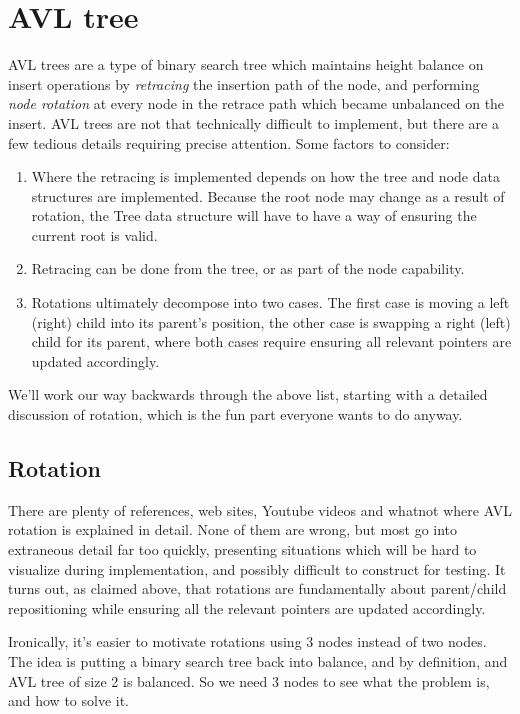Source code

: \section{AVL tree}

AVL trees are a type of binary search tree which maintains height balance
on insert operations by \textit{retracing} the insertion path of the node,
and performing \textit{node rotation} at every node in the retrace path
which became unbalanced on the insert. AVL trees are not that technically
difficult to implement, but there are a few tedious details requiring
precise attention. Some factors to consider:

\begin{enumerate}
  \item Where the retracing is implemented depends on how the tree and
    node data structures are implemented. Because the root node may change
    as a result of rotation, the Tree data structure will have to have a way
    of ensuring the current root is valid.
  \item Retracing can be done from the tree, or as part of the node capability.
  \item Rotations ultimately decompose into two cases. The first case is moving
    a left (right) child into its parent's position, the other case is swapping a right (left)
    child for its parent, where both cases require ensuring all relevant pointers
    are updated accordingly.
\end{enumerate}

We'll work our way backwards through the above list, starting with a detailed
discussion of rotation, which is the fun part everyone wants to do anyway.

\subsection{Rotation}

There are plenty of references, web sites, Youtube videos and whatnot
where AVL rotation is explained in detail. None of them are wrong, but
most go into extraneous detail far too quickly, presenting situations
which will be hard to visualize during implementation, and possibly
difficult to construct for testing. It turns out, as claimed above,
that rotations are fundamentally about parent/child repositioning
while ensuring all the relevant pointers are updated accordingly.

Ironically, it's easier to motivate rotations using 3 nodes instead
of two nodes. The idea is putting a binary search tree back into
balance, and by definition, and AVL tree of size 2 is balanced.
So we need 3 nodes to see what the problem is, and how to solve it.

**WHAT YOU NEED TO DO**
Every record is to be restated word for word, with the pictures left out.

**WRITTEN SOLUTION**
Source code

: \section{AVL tree}

AVL trees are a type of binary search tree which maintains height balance
on insert operations by \textit{retracing} the insertion path of the node,
and performing \textit{node rotation} at every node in the retrace path
which became unbalanced on the insert. AVL trees are not that technically
difficult to implement, but there are a few tedious details requiring
precise attention. Some factors to consider:

\begin{enumerate}
  \item Where the retracing is implemented depends on how the tree and
    node data structures are implemented. Because the root node may change
    as a result of rotation, the Tree data structure will have to have a way
    of ensuring the current root is valid.
  \item Retracing can be done from the tree, or as part of the node capability.
  \item Rotations ultimately decompose into two cases. The first case is moving
    a left (right) child into its parent's position, the other case is swapping a right (left)
    child for its parent, where both cases require ensuring all relevant pointers
    are updated accordingly.
\end{enumerate}

We'll work our way backwards through the above list, starting with a detailed
discussion of rotation, which is the fun part everyone wants to do anyway.

\subsection{Rotation}

There are plenty of references, web sites, Youtube videos and whatnot
where AVL rotation is explained in detail. None of them are wrong, but
most go into extraneous detail far too quickly, presenting situations
which will be hard to visualize during implementation, and possibly
difficult to construct for testing. It turns out, as claimed above,
that rotations are fundamentally about parent/child repositioning
while ensuring all the relevant pointers are updated accordingly.

Ironically, it's easier to motivate rotations using 3 nodes instead
of two nodes. The idea is putting a binary search tree back into
balance, and by definition, and AVL tree of size 2 is balanced.
So we need 3 nodes to see what the problem is, and how to solve it.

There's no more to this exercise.